» Exercise
Your copy should match the entries exactly, with no images carried over.

** Data supplied follows **

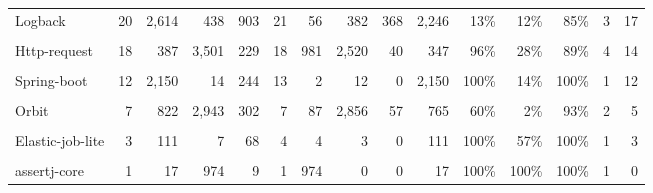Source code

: \begin{table*}[t]
\begin{tabular}{l|rrr|rr|rrrrrrr|rr}
Logback&20&2,614&438&903&21&56&382&368&2,246&13\%&12\%&85\%&3&17\\
\cellcolor{gray!6}{Wildfly}&\cellcolor{gray!6}{18}&\cellcolor{gray!6}{4,364}&\cellcolor{gray!6}{50}&\cellcolor{gray!6}{1,497}&\cellcolor{gray!6}{18}&\cellcolor{gray!6}{38}&\cellcolor{gray!6}{12}&\cellcolor{gray!6}{0}&\cellcolor{gray!6}{4,364}&\cellcolor{gray!6}{100\%}&\cellcolor{gray!6}{76\%}&\cellcolor{gray!6}{100\%}&\cellcolor{gray!6}{6}&\cellcolor{gray!6}{12}\\
Http-request&18&387&3,501&229&18&981&2,520&40&347&96\%&28\%&89\%&4&14\\
\cellcolor{gray!6}{Wro4j}&\cellcolor{gray!6}{14}&\cellcolor{gray!6}{540}&\cellcolor{gray!6}{10,833}&\cellcolor{gray!6}{90}&\cellcolor{gray!6}{21}&\cellcolor{gray!6}{800}&\cellcolor{gray!6}{10,033}&\cellcolor{gray!6}{29}&\cellcolor{gray!6}{511}&\cellcolor{gray!6}{96\%}&\cellcolor{gray!6}{7\%}&\cellcolor{gray!6}{94\%}&\cellcolor{gray!6}{9}&\cellcolor{gray!6}{11}\\
Spring-boot&12&2,150&14&244&13&2&12&0&2,150&100\%&14\%&100\%&1&12\\
\cellcolor{gray!6}{Undertow}&\cellcolor{gray!6}{7}&\cellcolor{gray!6}{2,304}&\cellcolor{gray!6}{92}&\cellcolor{gray!6}{236}&\cellcolor{gray!6}{12}&\cellcolor{gray!6}{8}&\cellcolor{gray!6}{84}&\cellcolor{gray!6}{940}&\cellcolor{gray!6}{1,364}&\cellcolor{gray!6}{0\%}&\cellcolor{gray!6}{8\%}&\cellcolor{gray!6}{59\%}&\cellcolor{gray!6}{2}&\cellcolor{gray!6}{6}\\
Orbit&7&822&2,943&302&7&87&2,856&57&765&60\%&2\%&93\%&2&5\\
\cellcolor{gray!6}{Achilles}&\cellcolor{gray!6}{4}&\cellcolor{gray!6}{442}&\cellcolor{gray!6}{165}&\cellcolor{gray!6}{245}&\cellcolor{gray!6}{5}&\cellcolor{gray!6}{120}&\cellcolor{gray!6}{45}&\cellcolor{gray!6}{46}&\cellcolor{gray!6}{396}&\cellcolor{gray!6}{72\%}&\cellcolor{gray!6}{72\%}&\cellcolor{gray!6}{89\%}&\cellcolor{gray!6}{1}&\cellcolor{gray!6}{3}\\
Elastic-job-lite&3&111&7&68&4&4&3&0&111&100\%&57\%&100\%&1&3\\
\cellcolor{gray!6}{Cmmons-exec}&\cellcolor{gray!6}{1}&\cellcolor{gray!6}{59}&\cellcolor{gray!6}{33}&\cellcolor{gray!6}{13}&\cellcolor{gray!6}{1}&\cellcolor{gray!6}{0}&\cellcolor{gray!6}{33}&\cellcolor{gray!6}{2}&\cellcolor{gray!6}{57}&\cellcolor{gray!6}{0\%}&\cellcolor{gray!6}{0\%}&\cellcolor{gray!6}{96\%}&\cellcolor{gray!6}{0}&\cellcolor{gray!6}{1}\\
assertj-core&1&17&974&9&1&974&0&0&17&100\%&100\%&100\%&1&0\\

\end{tabular}
\end{table*}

** End of Data supplied **

» Response to the task
Source code

: \begin{table*}[t]
\begin{tabular}{l|rrr|rr|rrrrrrr|rr}
Logback&20&2,614&438&903&21&56&382&368&2,246&13\%&12\%&85\%&3&17\\
\cellcolor{gray!6}{Wildfly}&\cellcolor{gray!6}{18}&\cellcolor{gray!6}{4,364}&\cellcolor{gray!6}{50}&\cellcolor{gray!6}{1,497}&\cellcolor{gray!6}{18}&\cellcolor{gray!6}{38}&\cellcolor{gray!6}{12}&\cellcolor{gray!6}{0}&\cellcolor{gray!6}{4,364}&\cellcolor{gray!6}{100\%}&\cellcolor{gray!6}{76\%}&\cellcolor{gray!6}{100\%}&\cellcolor{gray!6}{6}&\cellcolor{gray!6}{12}\\
Http-request&18&387&3,501&229&18&981&2,520&40&347&96\%&28\%&89\%&4&14\\
\cellcolor{gray!6}{Wro4j}&\cellcolor{gray!6}{14}&\cellcolor{gray!6}{540}&\cellcolor{gray!6}{10,833}&\cellcolor{gray!6}{90}&\cellcolor{gray!6}{21}&\cellcolor{gray!6}{800}&\cellcolor{gray!6}{10,033}&\cellcolor{gray!6}{29}&\cellcolor{gray!6}{511}&\cellcolor{gray!6}{96\%}&\cellcolor{gray!6}{7\%}&\cellcolor{gray!6}{94\%}&\cellcolor{gray!6}{9}&\cellcolor{gray!6}{11}\\
Spring-boot&12&2,150&14&244&13&2&12&0&2,150&100\%&14\%&100\%&1&12\\
\cellcolor{gray!6}{Undertow}&\cellcolor{gray!6}{7}&\cellcolor{gray!6}{2,304}&\cellcolor{gray!6}{92}&\cellcolor{gray!6}{236}&\cellcolor{gray!6}{12}&\cellcolor{gray!6}{8}&\cellcolor{gray!6}{84}&\cellcolor{gray!6}{940}&\cellcolor{gray!6}{1,364}&\cellcolor{gray!6}{0\%}&\cellcolor{gray!6}{8\%}&\cellcolor{gray!6}{59\%}&\cellcolor{gray!6}{2}&\cellcolor{gray!6}{6}\\
Orbit&7&822&2,943&302&7&87&2,856&57&765&60\%&2\%&93\%&2&5\\
\cellcolor{gray!6}{Achilles}&\cellcolor{gray!6}{4}&\cellcolor{gray!6}{442}&\cellcolor{gray!6}{165}&\cellcolor{gray!6}{245}&\cellcolor{gray!6}{5}&\cellcolor{gray!6}{120}&\cellcolor{gray!6}{45}&\cellcolor{gray!6}{46}&\cellcolor{gray!6}{396}&\cellcolor{gray!6}{72\%}&\cellcolor{gray!6}{72\%}&\cellcolor{gray!6}{89\%}&\cellcolor{gray!6}{1}&\cellcolor{gray!6}{3}\\
Elastic-job-lite&3&111&7&68&4&4&3&0&111&100\%&57\%&100\%&1&3\\
\cellcolor{gray!6}{Cmmons-exec}&\cellcolor{gray!6}{1}&\cellcolor{gray!6}{59}&\cellcolor{gray!6}{33}&\cellcolor{gray!6}{13}&\cellcolor{gray!6}{1}&\cellcolor{gray!6}{0}&\cellcolor{gray!6}{33}&\cellcolor{gray!6}{2}&\cellcolor{gray!6}{57}&\cellcolor{gray!6}{0\%}&\cellcolor{gray!6}{0\%}&\cellcolor{gray!6}{96\%}&\cellcolor{gray!6}{0}&\cellcolor{gray!6}{1}\\
assertj-core&1&17&974&9&1&974&0&0&17&100\%&100\%&100\%&1&0\\

\end{tabular}
\end{table*}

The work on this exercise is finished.